> Action item: Among the entries, find the lines with the string "dans" and copy them.

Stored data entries

────────────────────────────────────────

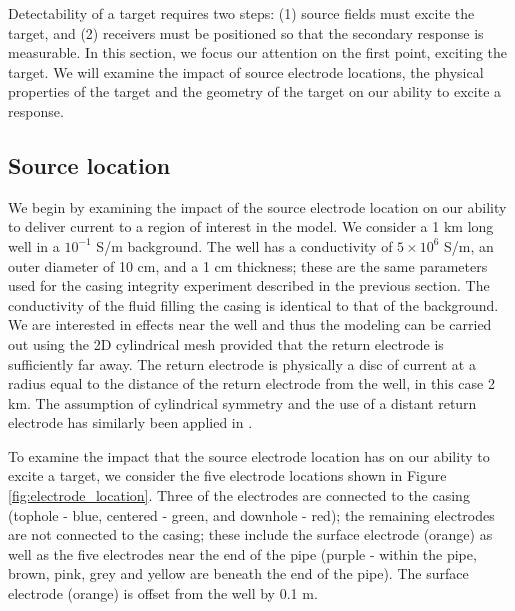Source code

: \documentclass[extra,mreferee]{gji}
\begin{document}
Detectability of a target requires two steps: (1) source fields must excite the target, and (2) receivers must be positioned so that the secondary response is measurable. In this section, we focus our attention on the first point, exciting the target. We will examine the impact of source electrode locations, the physical properties of the target and the geometry of the target on our ability to excite a response.


\subsection{Source location}
We begin by examining the impact of the source electrode location on our ability to deliver current to a region of interest in the model. We consider a 1 km long well in a $10^{-1}$ S/m background. The well has a conductivity of $5 \times 10^6$ S/m, an outer diameter of 10 cm, and a 1 cm thickness; these are the same parameters used for the casing integrity experiment described in the previous section. The conductivity of the fluid filling the casing is identical to that of the background. We are interested in effects near the well and thus the modeling can be carried out using the 2D cylindrical mesh provided that the return electrode is sufficiently far away. The return electrode is physically a disc of current at a radius equal to the distance of the return electrode from the well, in this case 2 km. The assumption of cylindrical symmetry and the use of a distant return electrode has similarly been applied in \cite{Schenkel1991}.

To examine the impact that the source electrode location has on our ability to excite a target, we consider the five electrode locations shown in Figure \ref{fig:electrode_location}. Three of the electrodes are connected to the casing (tophole - blue, centered - green, and downhole - red); the remaining electrodes are  not connected to the casing; these include the surface electrode (orange) as well as the five electrodes near the end of the pipe (purple - within the pipe, brown, pink, grey and yellow are beneath the end of the pipe). The surface electrode (orange) is offset from the well by 0.1 m.




\end{document}
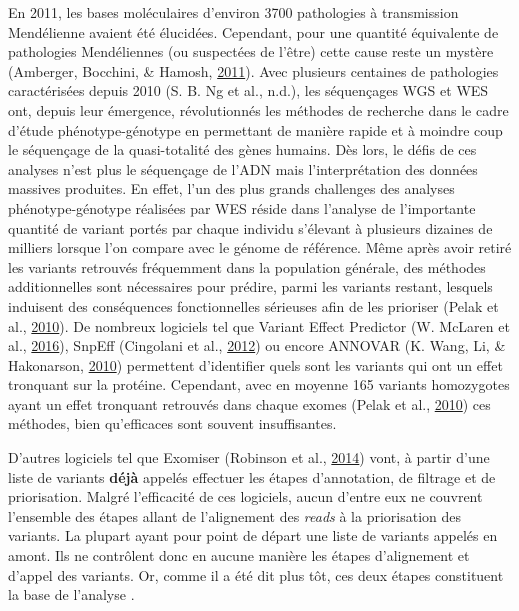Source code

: \documentclass[12pt,twoside]{reedthesis}
\theoremstyle{definition}
\theoremstyle{definition}
\theoremstyle{remark}
\begin{document}
  En 2011, les bases moléculaires d'environ 3700 pathologies à
  transmission Mendélienne avaient été élucidées. Cependant, pour une
  quantité équivalente de pathologies Mendéliennes (ou suspectées de
  l'être) cette cause reste un mystère (Amberger, Bocchini, \& Hamosh,
  \protect\hyperlink{ref-Amberger2011}{2011}). Avec plusieurs centaines de
  pathologies caractérisées depuis 2010 (S. B. Ng et al., n.d.), les
  séquençages WGS et WES ont, depuis leur émergence, révolutionnés les
  méthodes de recherche dans le cadre d'étude phénotype-génotype en
  permettant de manière rapide et à moindre coup le séquençage de la
  quasi-totalité des gènes humains. Dès lors, le défis de ces analyses
  n'est plus le séquençage de l'ADN mais l'interprétation des données
  massives produites. En effet, l'un des plus grands challenges des
  analyses phénotype-génotype réalisées par WES réside dans l'analyse de
  l'importante quantité de variant portés par chaque individu s'élevant à
  plusieurs dizaines de milliers lorsque l'on compare avec le génome de
  référence. Même après avoir retiré les variants retrouvés fréquemment
  dans la population générale, des méthodes additionnelles sont
  nécessaires pour prédire, parmi les variants restant, lesquels induisent
  des conséquences fonctionnelles sérieuses afin de les prioriser (Pelak
  et al., \protect\hyperlink{ref-Pelak2010}{2010}). De nombreux logiciels
  tel que Variant Effect Predictor (W. McLaren et al.,
  \protect\hyperlink{ref-McLaren2016}{2016}), SnpEff (Cingolani et al.,
  \protect\hyperlink{ref-Cingolani2012}{2012}) ou encore ANNOVAR (K. Wang,
  Li, \& Hakonarson, \protect\hyperlink{ref-Wang2010}{2010}) permettent
  d'identifier quels sont les variants qui ont un effet tronquant sur la
  protéine. Cependant, avec en moyenne 165 variants homozygotes ayant un
  effet tronquant retrouvés dans chaque exomes (Pelak et al.,
  \protect\hyperlink{ref-Pelak2010}{2010}) ces méthodes, bien qu'efficaces
  sont souvent insuffisantes.
  
  D'autres logiciels tel que Exomiser (Robinson et al.,
  \protect\hyperlink{ref-Robinson2014}{2014}) vont, à partir d'une liste
  de variants \textbf{déjà} appelés effectuer les étapes d'annotation, de
  filtrage et de priorisation. Malgré l'efficacité de ces logiciels, aucun
  d'entre eux ne couvrent l'ensemble des étapes allant de l'alignement des
  \emph{reads} à la priorisation des variants. La plupart ayant pour point
  de départ une liste de variants appelés en amont. Ils ne contrôlent donc
  en aucune manière les étapes d'alignement et d'appel des variants. Or,
  comme il a été dit plus tôt, ces deux étapes constituent la base de
  l'analyse \protect\hyperlink{section}{}.
  
\end{document}
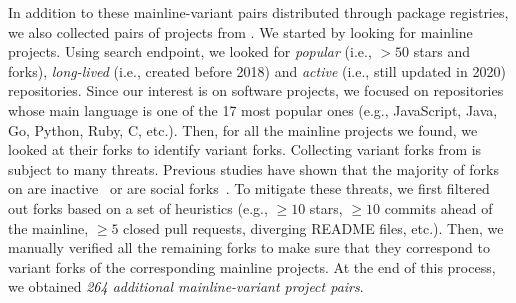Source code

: In addition to these mainline-variant pairs distributed through package registries, we also collected pairs of projects from \gh.
We started by looking for mainline projects.
Using \gh search endpoint, we looked for \emph{popular} (i.e., $>50$ stars and forks), \emph{long-lived} (i.e., created before 2018) and \emph{active} (i.e., still updated in 2020) repositories. Since our interest is on software projects, we focused on repositories whose main language is one of the 17 most popular ones (e.g., \textsf{JavaScript, Java, Go, Python, Ruby, C}, etc.). 
Then, for all the mainline projects we found, we looked at their forks to identify variant forks. Collecting variant forks from \gh is subject to many threats. Previous studies have shown that the majority of forks on \gh are inactive~\cite{Businge:Android:2019,Businge:2017} or are social forks~\cite{businge:2018icsme}.
To mitigate these threats, we first filtered out forks based on a set of heuristics (e.g., $\geq 10$ stars, $\geq 10$ commits ahead of the mainline, $\geq 5$ closed pull requests, diverging \textsf{README} files, etc.).
Then, we manually verified all the remaining forks to make sure that they correspond to variant forks of the corresponding mainline projects.
At the end of this process, we obtained \textit{264 additional mainline-variant project pairs}.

────────────────────────────────────────

> Expected answer:
  méthodes de recherche dans le cadre d'étude phénotype-génotype en
  analyses phénotype-génotype réalisées par WES réside dans l'analyse de
  dans la population générale, des méthodes additionnelles sont
  effet tronquant retrouvés dans chaque exomes (Pelak et al.,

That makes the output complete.